[Document images with source code]
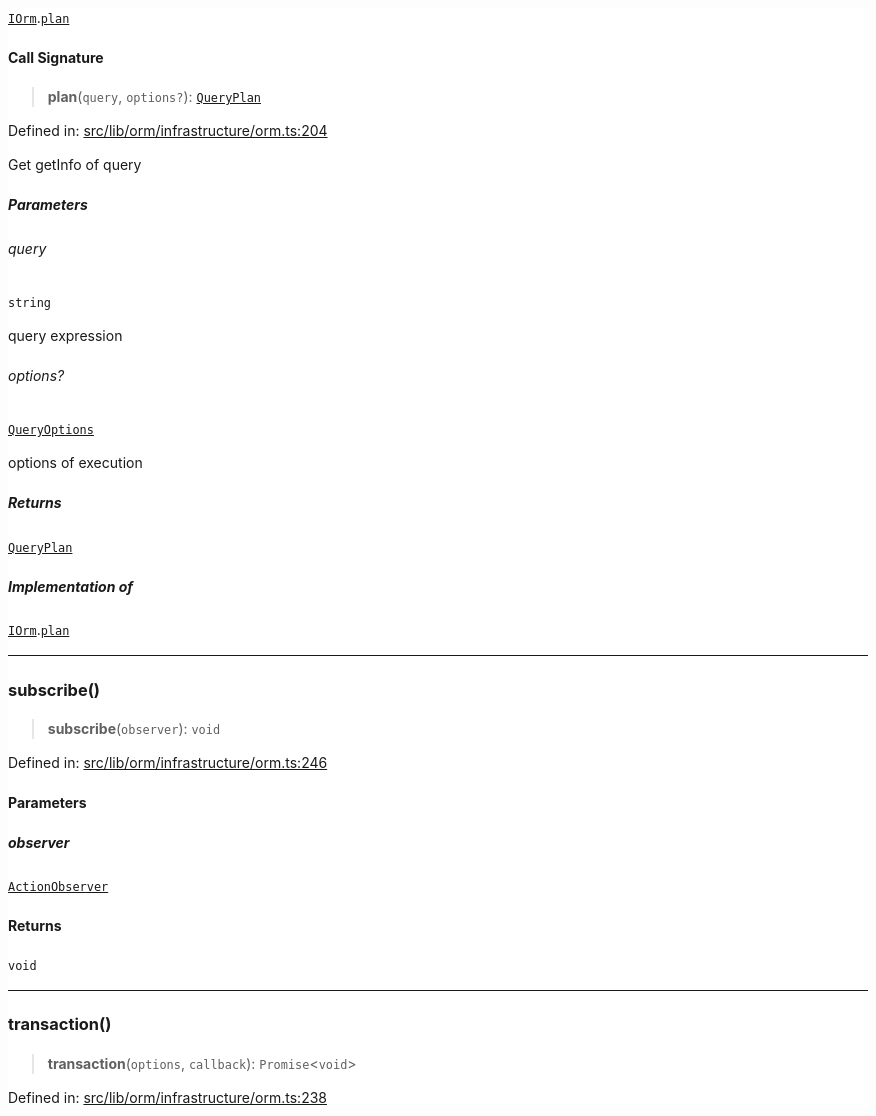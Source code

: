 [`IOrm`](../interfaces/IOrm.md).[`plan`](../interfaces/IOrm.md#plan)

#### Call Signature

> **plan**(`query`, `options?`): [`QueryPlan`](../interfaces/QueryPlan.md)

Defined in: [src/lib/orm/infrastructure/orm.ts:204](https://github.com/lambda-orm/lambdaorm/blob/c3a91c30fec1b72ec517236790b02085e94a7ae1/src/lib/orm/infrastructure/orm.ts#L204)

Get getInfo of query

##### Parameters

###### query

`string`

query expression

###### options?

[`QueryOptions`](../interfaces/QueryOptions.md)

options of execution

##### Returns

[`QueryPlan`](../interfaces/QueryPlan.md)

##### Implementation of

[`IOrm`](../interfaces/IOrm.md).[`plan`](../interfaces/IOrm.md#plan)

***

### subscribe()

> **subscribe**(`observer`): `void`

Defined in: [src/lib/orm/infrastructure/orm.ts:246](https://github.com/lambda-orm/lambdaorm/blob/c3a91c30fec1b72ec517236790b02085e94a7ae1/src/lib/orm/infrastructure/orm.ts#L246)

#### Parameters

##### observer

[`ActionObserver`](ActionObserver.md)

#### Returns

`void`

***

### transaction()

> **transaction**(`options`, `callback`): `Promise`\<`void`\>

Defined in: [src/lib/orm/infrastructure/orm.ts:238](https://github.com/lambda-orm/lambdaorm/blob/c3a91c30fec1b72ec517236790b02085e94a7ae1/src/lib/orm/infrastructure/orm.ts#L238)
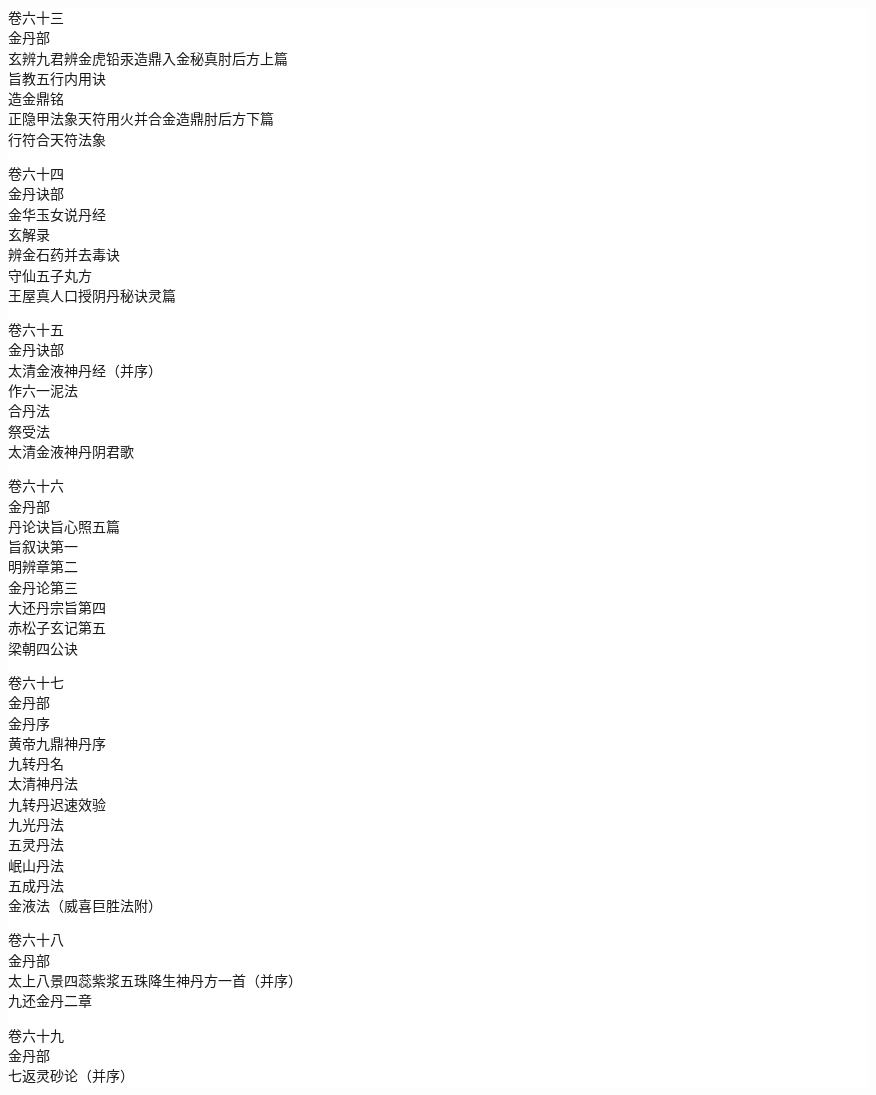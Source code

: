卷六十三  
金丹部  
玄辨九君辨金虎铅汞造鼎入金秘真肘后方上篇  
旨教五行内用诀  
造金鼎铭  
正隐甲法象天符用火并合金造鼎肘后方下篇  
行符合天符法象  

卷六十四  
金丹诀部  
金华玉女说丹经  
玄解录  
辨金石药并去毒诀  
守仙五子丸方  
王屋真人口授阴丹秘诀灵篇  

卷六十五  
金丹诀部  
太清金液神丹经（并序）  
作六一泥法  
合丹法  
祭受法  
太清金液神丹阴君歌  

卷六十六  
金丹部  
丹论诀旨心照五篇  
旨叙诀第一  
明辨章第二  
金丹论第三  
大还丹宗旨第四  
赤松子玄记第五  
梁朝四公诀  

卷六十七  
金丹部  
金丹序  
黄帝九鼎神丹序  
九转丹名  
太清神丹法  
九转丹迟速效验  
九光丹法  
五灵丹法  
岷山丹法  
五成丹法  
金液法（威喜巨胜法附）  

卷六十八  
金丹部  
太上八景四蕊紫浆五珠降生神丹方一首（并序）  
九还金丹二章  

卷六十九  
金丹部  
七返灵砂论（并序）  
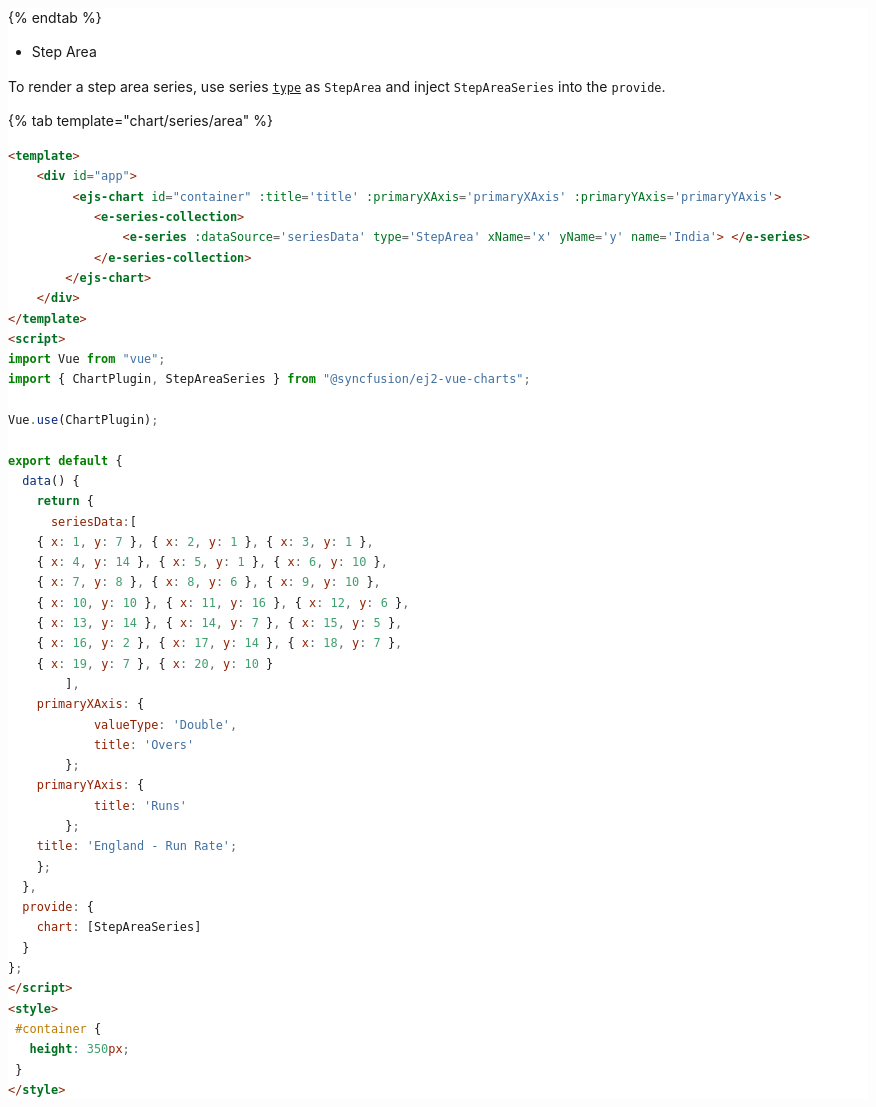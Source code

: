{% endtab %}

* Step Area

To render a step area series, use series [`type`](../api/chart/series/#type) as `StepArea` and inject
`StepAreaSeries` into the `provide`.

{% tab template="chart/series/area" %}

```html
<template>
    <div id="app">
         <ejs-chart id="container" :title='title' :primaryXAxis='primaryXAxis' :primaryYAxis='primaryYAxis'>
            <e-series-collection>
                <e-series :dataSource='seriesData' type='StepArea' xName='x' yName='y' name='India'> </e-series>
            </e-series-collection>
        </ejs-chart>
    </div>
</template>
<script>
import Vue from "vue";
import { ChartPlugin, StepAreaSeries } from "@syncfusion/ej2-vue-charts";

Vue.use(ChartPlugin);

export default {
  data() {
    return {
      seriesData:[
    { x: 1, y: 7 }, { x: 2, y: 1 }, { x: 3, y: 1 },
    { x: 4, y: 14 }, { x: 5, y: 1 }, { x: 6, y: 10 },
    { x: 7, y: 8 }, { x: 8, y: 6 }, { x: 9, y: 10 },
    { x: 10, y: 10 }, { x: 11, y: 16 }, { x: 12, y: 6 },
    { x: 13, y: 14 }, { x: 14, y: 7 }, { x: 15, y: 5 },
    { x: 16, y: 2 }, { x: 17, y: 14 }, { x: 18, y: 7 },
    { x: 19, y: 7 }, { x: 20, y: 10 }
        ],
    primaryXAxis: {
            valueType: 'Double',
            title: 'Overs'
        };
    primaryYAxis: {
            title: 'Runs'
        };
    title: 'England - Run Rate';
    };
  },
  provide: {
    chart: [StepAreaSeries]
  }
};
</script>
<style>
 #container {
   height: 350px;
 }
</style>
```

* [Work item]: Count the lines of these entries that hold the string "subscribe", and give only that number.

* [Response]: 2